WHAT YOU ARE ASKED TO DO
Transcribe exactly the stretch of lines beginning at the one containing "## EXAMPLES" and closing with the last line of the entries below. Omit images.
★ ★ ★ ★ ★ ★ ★
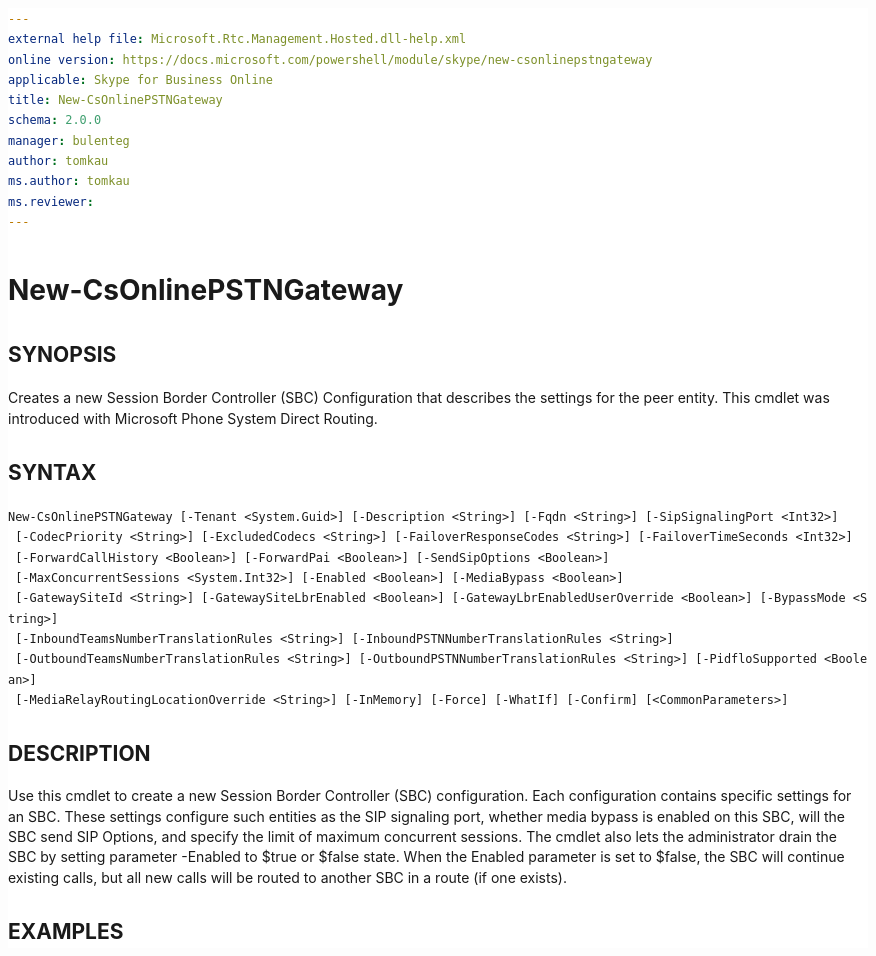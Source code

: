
 ```yaml
---
external help file: Microsoft.Rtc.Management.Hosted.dll-help.xml
online version: https://docs.microsoft.com/powershell/module/skype/new-csonlinepstngateway
applicable: Skype for Business Online
title: New-CsOnlinePSTNGateway
schema: 2.0.0
manager: bulenteg
author: tomkau
ms.author: tomkau
ms.reviewer:
---
```


# New-CsOnlinePSTNGateway

## SYNOPSIS
Creates a new Session Border Controller (SBC) Configuration that describes the settings for the peer entity. This cmdlet was introduced with Microsoft Phone System Direct Routing.

## SYNTAX

```
New-CsOnlinePSTNGateway [-Tenant <System.Guid>] [-Description <String>] [-Fqdn <String>] [-SipSignalingPort <Int32>]
 [-CodecPriority <String>] [-ExcludedCodecs <String>] [-FailoverResponseCodes <String>] [-FailoverTimeSeconds <Int32>]
 [-ForwardCallHistory <Boolean>] [-ForwardPai <Boolean>] [-SendSipOptions <Boolean>]
 [-MaxConcurrentSessions <System.Int32>] [-Enabled <Boolean>] [-MediaBypass <Boolean>] 
 [-GatewaySiteId <String>] [-GatewaySiteLbrEnabled <Boolean>] [-GatewayLbrEnabledUserOverride <Boolean>] [-BypassMode <String>]  
 [-InboundTeamsNumberTranslationRules <String>] [-InboundPSTNNumberTranslationRules <String>] 
 [-OutboundTeamsNumberTranslationRules <String>] [-OutboundPSTNNumberTranslationRules <String>] [-PidfloSupported <Boolean>]  
 [-MediaRelayRoutingLocationOverride <String>] [-InMemory] [-Force] [-WhatIf] [-Confirm] [<CommonParameters>]
```

## DESCRIPTION
Use this cmdlet to create a new Session Border Controller (SBC) configuration. Each configuration contains specific settings for an SBC. These settings configure such entities as the SIP signaling port, whether media bypass is enabled on this SBC, will the SBC send SIP Options, and specify the limit of maximum concurrent sessions. The cmdlet also lets the administrator drain the SBC by setting parameter -Enabled to $true or $false state. When the Enabled parameter is set to $false, the SBC will continue existing calls, but all new calls will be routed to another SBC in a route (if one exists).

## EXAMPLES
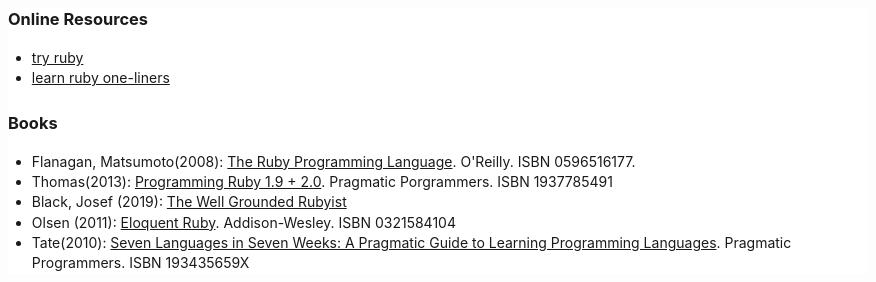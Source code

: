 
### Online Resources

- [try ruby](https://ruby.github.io/TryRuby/)
- [learn ruby one-liners](https://learnbyexample.github.io/learn_ruby_oneliners/one-liner-introduction.html)

### Books

- Flanagan, Matsumoto(2008): [The Ruby Programming Language](https://www.amazon.com/Ruby-Programming-Language-David-Flanagan/dp/0596516177). O'Reilly. ISBN 0596516177.
- Thomas(2013): [Programming Ruby 1.9 + 2.0](https://www.amazon.com/Programming-Ruby-1-9-2-0-Programmers/dp/1937785491/). Pragmatic Porgrammers. ISBN 1937785491
- Black, Josef (2019): [The Well Grounded Rubyist](https://www.amazon.de/Well-Grounded-Rubyist-David-Black/dp/1617295213)
- Olsen (2011): [Eloquent Ruby](https://www.amazon.com/Eloquent-Ruby-Addison-Wesley-Professional/dp/0321584104/). Addison-Wesley. ISBN 0321584104
- Tate(2010): [Seven Languages in Seven Weeks: A Pragmatic Guide to Learning Programming Languages](https://www.amazon.com/Seven-Languages-Weeks-Programming-Programmers/dp/193435659X/). Pragmatic Programmers. ISBN 193435659X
★ ★ ★ ★ ★ ★ ★
RESULT FOR THIS TASK
## EXAMPLES
Source code

: 
### Online Resources

- [try ruby](https://ruby.github.io/TryRuby/)
- [learn ruby one-liners](https://learnbyexample.github.io/learn_ruby_oneliners/one-liner-introduction.html)

### Books

- Flanagan, Matsumoto(2008): [The Ruby Programming Language](https://www.amazon.com/Ruby-Programming-Language-David-Flanagan/dp/0596516177). O'Reilly. ISBN 0596516177.
- Thomas(2013): [Programming Ruby 1.9 + 2.0](https://www.amazon.com/Programming-Ruby-1-9-2-0-Programmers/dp/1937785491/). Pragmatic Porgrammers. ISBN 1937785491
- Black, Josef (2019): [The Well Grounded Rubyist](https://www.amazon.de/Well-Grounded-Rubyist-David-Black/dp/1617295213)
- Olsen (2011): [Eloquent Ruby](https://www.amazon.com/Eloquent-Ruby-Addison-Wesley-Professional/dp/0321584104/). Addison-Wesley. ISBN 0321584104
- Tate(2010): [Seven Languages in Seven Weeks: A Pragmatic Guide to Learning Programming Languages](https://www.amazon.com/Seven-Languages-Weeks-Programming-Programmers/dp/193435659X/). Pragmatic Programmers. ISBN 193435659X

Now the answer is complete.